WORK ITEM. Work out how many lines of the data hold the string "mathcal", and reply with that number alone.
--- RECORDS FOR THE EXERCISE Enclosed Below ---
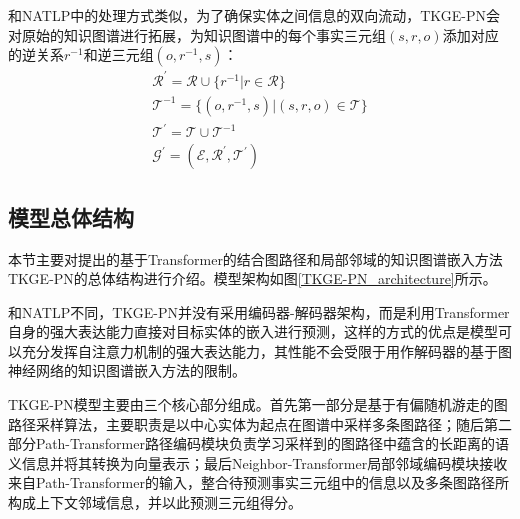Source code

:和NATLP中的处理方式类似，为了确保实体之间信息的双向流动，TKGE-PN会对原始的知识图谱进行拓展，为知识图谱中的每个事实三元组$(s,r,o)$添加对应的逆关系$r^{-1}$和逆三元组$(o,r^{-1},s)$：
\begin{gather}
    \mathcal{R}^{\prime}=\mathcal{R}\cup\{ r^{-1} | r\in \mathcal{R}\}\\
    \mathcal{T}^{-1}= \{ (o,r^{-1},s)| (s,r,o)\in \mathcal{T}\}\\
    \mathcal{T}^{\prime} = \mathcal{T}\cup\mathcal{T}^{-1}\\
    \mathcal{G}^\prime = (\mathcal{E}, \mathcal{R}^\prime, \mathcal{T}^\prime)
\end{gather}

\subsection{模型总体结构}

本节主要对提出的基于Transformer的结合图路径和局部邻域的知识图谱嵌入方法TKGE-PN的总体结构进行介绍。模型架构如图\ref{TKGE-PN_architecture}所示。

和NATLP不同，TKGE-PN并没有采用编码器-解码器架构，而是利用Transformer自身的强大表达能力直接对目标实体的嵌入进行预测，这样的方式的优点是模型可以充分发挥自注意力机制的强大表达能力，其性能不会受限于用作解码器的基于图神经网络的知识图谱嵌入方法的限制。

TKGE-PN模型主要由三个核心部分组成。首先第一部分是基于有偏随机游走的图路径采样算法，主要职责是以中心实体为起点在图谱中采样多条图路径；随后第二部分Path-Transformer路径编码模块负责学习采样到的图路径中蕴含的长距离的语义信息并将其转换为向量表示；最后Neighbor-Transformer局部邻域编码模块接收来自Path-Transformer的输入，整合待预测事实三元组中的信息以及多条图路径所构成上下文邻域信息，并以此预测三元组得分。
--- End of Enclosed RECORDS FOR THE EXERCISE ---
TASK ANSWER. 4